In der ersten Periode ist Nietzsche der Jünger Schopenhauers und Richard Wagners. Eine Natur von träumerisch-schwärmerischen Anlagen, von großer Leidenschaft und Begabung für Musik, mit wachsenden Fertigkeiten für Versifikationen und Tonsetzungen, ohne dass es doch zum Dichter oder Komponisten gelangt hätte, seiner Erziehung und seinem Berufe nach ein gelehrter Philologe, legte Nietzsche in seiner Schrift über „Die Geburt der Tragödie aus dem Geiste der Musik" die gärenden Gedanken seiner Jugend nieder. Es handelt sich hier schon um den Gegensatz der tragischen und der theoretischen Weltbetrachtung.
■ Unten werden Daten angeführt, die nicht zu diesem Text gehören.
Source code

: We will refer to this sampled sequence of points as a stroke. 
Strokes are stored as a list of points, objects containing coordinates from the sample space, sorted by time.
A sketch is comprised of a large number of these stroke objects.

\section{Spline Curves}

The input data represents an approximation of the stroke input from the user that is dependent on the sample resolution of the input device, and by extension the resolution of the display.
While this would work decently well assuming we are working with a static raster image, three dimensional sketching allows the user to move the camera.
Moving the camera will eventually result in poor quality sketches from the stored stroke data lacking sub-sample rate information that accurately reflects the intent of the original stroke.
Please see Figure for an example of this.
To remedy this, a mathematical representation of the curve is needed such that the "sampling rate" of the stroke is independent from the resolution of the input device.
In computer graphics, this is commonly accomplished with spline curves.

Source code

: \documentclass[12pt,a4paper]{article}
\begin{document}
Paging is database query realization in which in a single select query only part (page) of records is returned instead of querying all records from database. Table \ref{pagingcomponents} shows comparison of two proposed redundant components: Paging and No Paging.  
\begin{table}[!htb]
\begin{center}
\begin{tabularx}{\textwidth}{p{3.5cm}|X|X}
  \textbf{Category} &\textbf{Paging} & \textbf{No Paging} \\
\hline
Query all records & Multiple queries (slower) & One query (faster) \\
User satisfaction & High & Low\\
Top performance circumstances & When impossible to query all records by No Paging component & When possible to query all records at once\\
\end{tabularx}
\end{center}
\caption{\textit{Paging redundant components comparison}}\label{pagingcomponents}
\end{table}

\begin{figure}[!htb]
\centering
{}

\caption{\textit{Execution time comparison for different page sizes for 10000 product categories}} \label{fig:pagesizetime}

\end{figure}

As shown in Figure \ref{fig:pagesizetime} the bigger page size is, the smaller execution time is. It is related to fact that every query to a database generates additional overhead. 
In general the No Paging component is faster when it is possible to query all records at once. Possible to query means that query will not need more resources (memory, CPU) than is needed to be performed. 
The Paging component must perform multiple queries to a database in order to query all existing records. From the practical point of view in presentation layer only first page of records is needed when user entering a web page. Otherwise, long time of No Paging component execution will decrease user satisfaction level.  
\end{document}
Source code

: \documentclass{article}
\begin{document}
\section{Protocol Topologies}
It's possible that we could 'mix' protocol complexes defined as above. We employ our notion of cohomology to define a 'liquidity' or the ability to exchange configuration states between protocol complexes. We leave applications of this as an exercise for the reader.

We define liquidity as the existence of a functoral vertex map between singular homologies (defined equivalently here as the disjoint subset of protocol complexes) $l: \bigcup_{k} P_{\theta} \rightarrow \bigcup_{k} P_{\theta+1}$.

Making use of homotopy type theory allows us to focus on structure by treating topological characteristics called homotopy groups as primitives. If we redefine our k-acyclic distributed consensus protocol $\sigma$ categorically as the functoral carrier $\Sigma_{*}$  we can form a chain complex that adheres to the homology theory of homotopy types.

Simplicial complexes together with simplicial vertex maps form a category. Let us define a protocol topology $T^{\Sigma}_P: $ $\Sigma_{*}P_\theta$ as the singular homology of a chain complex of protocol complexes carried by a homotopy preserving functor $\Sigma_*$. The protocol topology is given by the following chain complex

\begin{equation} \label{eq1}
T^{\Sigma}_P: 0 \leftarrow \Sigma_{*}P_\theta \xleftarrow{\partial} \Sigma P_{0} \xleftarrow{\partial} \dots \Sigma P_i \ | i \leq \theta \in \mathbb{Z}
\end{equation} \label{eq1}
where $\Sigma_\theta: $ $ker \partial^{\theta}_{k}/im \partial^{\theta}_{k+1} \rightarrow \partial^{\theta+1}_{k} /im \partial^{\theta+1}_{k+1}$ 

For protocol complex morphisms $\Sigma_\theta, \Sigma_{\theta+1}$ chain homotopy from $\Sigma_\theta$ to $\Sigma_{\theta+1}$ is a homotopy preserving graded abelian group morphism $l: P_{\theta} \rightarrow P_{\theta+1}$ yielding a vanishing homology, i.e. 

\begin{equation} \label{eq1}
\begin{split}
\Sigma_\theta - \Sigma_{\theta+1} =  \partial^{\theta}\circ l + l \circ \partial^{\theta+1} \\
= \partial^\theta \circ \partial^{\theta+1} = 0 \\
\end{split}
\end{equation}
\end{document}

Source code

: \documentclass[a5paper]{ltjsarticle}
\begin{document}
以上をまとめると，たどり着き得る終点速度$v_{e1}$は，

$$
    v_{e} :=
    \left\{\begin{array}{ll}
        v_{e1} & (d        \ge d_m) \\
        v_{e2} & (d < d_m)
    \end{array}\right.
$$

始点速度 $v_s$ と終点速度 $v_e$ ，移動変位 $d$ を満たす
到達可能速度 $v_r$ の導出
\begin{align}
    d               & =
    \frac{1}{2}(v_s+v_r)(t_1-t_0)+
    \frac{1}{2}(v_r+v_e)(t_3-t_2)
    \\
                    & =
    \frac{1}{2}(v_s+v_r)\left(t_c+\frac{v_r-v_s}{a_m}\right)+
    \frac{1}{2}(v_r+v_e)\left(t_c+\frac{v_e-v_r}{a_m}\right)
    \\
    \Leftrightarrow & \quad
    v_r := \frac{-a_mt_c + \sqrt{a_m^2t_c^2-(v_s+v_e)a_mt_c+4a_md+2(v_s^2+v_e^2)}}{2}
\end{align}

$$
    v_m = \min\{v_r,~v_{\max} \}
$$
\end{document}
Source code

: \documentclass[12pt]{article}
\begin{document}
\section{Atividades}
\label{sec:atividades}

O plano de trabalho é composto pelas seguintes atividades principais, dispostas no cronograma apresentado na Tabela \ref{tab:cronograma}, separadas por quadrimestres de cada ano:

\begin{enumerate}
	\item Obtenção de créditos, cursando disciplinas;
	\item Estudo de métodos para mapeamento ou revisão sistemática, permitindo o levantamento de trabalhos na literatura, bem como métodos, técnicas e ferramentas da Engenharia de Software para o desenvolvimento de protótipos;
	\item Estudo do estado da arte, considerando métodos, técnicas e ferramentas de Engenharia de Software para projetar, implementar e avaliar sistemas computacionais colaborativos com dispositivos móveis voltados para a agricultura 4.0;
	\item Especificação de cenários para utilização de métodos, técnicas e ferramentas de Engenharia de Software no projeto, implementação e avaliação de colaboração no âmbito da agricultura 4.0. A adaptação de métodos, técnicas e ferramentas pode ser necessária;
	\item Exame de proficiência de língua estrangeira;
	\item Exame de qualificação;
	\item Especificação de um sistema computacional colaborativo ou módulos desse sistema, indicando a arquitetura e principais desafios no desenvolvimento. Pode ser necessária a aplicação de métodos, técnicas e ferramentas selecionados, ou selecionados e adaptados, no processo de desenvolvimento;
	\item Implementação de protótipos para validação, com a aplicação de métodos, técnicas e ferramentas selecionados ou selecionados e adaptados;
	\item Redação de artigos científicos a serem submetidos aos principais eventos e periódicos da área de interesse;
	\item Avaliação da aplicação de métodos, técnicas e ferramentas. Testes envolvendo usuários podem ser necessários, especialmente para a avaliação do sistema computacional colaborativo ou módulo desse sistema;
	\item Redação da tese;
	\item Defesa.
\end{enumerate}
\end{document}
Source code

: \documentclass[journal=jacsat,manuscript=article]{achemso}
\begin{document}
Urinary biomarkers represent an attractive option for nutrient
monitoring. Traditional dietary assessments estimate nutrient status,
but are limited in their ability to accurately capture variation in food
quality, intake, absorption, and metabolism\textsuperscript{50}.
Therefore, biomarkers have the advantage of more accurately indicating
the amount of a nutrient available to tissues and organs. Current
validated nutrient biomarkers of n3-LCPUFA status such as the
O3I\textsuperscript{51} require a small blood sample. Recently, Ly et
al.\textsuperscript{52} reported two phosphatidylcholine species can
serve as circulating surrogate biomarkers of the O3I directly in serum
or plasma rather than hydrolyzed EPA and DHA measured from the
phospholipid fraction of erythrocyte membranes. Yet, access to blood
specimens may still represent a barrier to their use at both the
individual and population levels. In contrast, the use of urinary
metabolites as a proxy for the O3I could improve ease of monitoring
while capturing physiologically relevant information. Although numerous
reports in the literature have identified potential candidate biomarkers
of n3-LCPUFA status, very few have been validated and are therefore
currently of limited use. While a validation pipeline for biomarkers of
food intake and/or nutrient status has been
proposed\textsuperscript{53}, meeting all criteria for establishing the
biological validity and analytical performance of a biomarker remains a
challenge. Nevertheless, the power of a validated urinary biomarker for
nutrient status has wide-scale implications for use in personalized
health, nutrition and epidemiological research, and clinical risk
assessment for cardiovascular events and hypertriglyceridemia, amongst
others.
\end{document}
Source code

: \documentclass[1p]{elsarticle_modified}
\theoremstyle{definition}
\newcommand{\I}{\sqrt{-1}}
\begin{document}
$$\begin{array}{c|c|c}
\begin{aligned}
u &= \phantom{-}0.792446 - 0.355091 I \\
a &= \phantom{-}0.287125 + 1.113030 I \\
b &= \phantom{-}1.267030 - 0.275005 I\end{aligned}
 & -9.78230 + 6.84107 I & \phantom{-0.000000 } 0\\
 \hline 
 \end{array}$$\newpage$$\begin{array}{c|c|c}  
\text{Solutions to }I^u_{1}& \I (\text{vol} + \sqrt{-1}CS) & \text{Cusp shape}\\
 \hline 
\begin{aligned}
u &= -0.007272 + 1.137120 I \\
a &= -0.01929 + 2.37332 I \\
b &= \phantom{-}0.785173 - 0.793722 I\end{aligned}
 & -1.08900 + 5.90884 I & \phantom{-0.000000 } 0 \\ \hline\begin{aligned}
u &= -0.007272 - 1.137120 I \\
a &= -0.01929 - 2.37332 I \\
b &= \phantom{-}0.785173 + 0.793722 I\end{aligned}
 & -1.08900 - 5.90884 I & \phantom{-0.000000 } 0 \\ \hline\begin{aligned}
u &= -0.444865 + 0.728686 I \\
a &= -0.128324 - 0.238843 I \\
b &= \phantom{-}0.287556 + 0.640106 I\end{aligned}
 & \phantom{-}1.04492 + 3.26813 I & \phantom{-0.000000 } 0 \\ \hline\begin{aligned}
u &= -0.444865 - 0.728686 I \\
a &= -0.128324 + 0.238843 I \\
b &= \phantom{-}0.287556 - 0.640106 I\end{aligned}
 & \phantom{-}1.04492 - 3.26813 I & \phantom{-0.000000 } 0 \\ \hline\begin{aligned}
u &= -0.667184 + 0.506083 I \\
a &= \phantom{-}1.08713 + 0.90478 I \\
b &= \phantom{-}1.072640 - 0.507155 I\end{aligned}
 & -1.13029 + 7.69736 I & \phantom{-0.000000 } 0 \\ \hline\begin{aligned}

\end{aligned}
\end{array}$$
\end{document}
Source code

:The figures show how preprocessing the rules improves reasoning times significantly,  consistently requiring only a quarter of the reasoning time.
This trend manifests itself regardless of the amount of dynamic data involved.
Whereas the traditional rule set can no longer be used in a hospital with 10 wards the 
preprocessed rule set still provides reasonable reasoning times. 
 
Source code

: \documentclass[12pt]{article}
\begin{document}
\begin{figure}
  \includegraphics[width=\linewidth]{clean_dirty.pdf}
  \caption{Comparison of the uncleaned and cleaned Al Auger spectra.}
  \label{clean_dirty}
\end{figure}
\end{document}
Die Musik ist die Mutter der griechischen Tragödie, die das geheimnisvolle Wehe des Willens, das Leiden des Lebens offenbart, die eine ewige Klage ist, aber zugleich die Erlösung durch den Schein, durch Gestaltung und Dichtung. Diesem höchsten Kunstwerk tritt der „theoretische Mensch" entgegen, verkörpert in Sokrates, dem Wissenden, dem Nichtmystiker, dem Feinde des Instinkts und darum des künstlerischen Schaffens, dem Logiker und Optimisten. Er bringt den Glauben an die Ergründlichkeit der Natur und an die Universalheilkraft des Wissens ans Licht, das heißt den Geist der Wissenschaft, unter dessen Zeichen die spätere hellenische, die alexandrinische und die ganze moderne Kultur lebt. Aber die tragische Weltbetrachtung ist nicht für immer überwunden; der Mythus und die Tragödie werden wiedergeboren aus dem Geiste der Musik; die Hoffnungen, die auf Erkenntnis gesetzt werden, schlagen in Resignation um. In der deutschen Musik erneuert sich der echte dionysische Tiefsinn der griechischen Antike, und aus gleichen Quellen strömt die deutsche Philosophie, der es in Kant und Schopenhauer gegeben war, die zufriedene Daseinslust der wissenschaftlichen Sokratik durch den Nachweis ihrer Grenzen zu vernichten. Im dritten und vierten Stücke der „Unzeitgemäßen Betrachtungen" feiert Nietzsche dann noch „Schopenhauer als Erzieher" und „Richard Wagner in Bayreuth", ganz im Banne eines Heroenkultus, der das Ziel der Menschheit in ihren höchsten Exemplaren sieht.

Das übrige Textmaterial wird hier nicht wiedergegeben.